Aim of the exercise: Your output should be the lines below from the one holding "### Project Group 3" through the one holding "- Idea: The", transcribed exactly, with no pictures.

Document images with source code
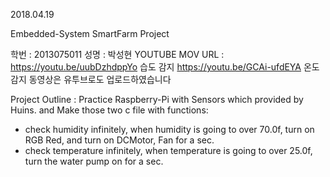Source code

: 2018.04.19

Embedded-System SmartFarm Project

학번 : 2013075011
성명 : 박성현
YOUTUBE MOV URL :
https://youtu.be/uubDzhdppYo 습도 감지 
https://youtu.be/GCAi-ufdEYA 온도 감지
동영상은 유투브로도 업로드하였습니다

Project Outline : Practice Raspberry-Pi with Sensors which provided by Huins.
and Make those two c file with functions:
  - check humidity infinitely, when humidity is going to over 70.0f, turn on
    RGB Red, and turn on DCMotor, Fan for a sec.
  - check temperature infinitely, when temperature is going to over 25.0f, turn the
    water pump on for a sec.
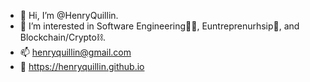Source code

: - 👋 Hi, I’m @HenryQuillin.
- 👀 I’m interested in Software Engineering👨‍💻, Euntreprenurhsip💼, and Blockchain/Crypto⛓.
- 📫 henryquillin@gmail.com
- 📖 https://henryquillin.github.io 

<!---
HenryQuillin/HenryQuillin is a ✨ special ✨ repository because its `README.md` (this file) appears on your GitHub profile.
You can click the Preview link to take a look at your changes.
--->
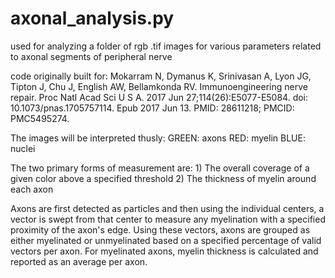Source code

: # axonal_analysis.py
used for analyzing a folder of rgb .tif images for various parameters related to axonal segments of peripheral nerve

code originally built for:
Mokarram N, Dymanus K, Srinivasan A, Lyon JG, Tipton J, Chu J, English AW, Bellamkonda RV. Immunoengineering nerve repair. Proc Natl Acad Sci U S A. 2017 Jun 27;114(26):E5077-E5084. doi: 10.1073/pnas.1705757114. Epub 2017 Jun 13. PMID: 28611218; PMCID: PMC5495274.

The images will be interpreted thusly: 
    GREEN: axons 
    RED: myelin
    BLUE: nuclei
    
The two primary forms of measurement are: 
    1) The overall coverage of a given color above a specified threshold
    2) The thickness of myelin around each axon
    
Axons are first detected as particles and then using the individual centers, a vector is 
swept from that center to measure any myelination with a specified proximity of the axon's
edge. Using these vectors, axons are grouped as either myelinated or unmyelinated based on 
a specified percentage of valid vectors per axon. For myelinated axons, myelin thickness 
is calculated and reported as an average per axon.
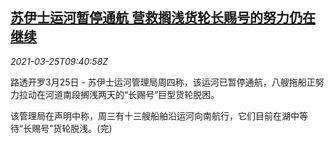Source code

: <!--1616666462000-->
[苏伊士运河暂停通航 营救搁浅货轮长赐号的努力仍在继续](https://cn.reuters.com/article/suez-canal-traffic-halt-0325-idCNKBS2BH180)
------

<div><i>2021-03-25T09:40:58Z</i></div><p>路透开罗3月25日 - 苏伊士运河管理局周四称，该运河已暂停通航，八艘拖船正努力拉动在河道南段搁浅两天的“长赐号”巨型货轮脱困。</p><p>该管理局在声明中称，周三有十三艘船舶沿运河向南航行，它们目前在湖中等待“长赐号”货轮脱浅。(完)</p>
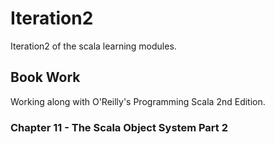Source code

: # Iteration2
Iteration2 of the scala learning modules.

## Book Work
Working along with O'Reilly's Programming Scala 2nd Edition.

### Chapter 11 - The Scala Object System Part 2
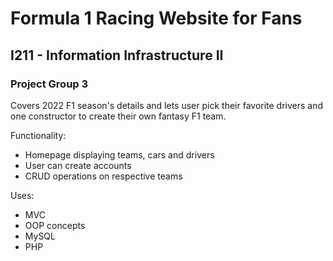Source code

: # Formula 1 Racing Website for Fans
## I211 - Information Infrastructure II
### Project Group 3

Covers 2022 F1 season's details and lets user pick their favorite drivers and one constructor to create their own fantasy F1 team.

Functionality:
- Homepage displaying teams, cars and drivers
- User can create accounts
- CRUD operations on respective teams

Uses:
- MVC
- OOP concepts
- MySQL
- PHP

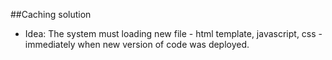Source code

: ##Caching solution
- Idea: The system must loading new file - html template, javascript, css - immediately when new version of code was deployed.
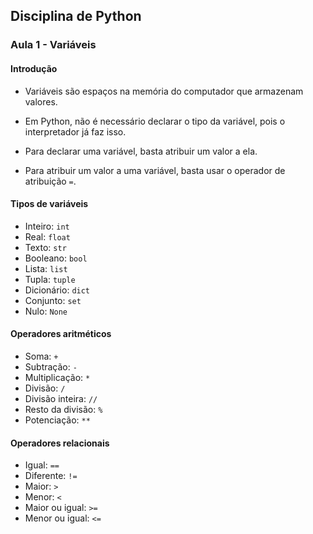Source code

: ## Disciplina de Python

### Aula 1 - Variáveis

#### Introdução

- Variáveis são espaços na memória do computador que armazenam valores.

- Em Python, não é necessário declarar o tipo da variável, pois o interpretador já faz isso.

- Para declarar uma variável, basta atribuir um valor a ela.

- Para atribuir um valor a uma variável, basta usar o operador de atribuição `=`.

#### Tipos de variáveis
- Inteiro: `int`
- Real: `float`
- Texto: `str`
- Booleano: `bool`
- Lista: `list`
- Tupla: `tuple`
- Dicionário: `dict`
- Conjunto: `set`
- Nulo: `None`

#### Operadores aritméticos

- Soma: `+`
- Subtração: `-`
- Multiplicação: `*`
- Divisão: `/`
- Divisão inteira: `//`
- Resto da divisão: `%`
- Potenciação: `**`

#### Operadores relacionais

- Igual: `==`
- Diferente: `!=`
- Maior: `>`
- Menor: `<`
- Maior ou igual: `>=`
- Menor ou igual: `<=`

Task solution:
### Project Group 3

Covers 2022 F1 season's details and lets user pick their favorite drivers and one constructor to create their own fantasy F1 team.

Functionality:
- Homepage displaying teams, cars and drivers
- User can create accounts
- CRUD operations on respective teams

Uses:
- MVC
- OOP concepts
- MySQL
- PHP

Source code

: ##Caching solution
- Idea: The system must loading new file - html template, javascript, css - immediately when new version of code was deployed.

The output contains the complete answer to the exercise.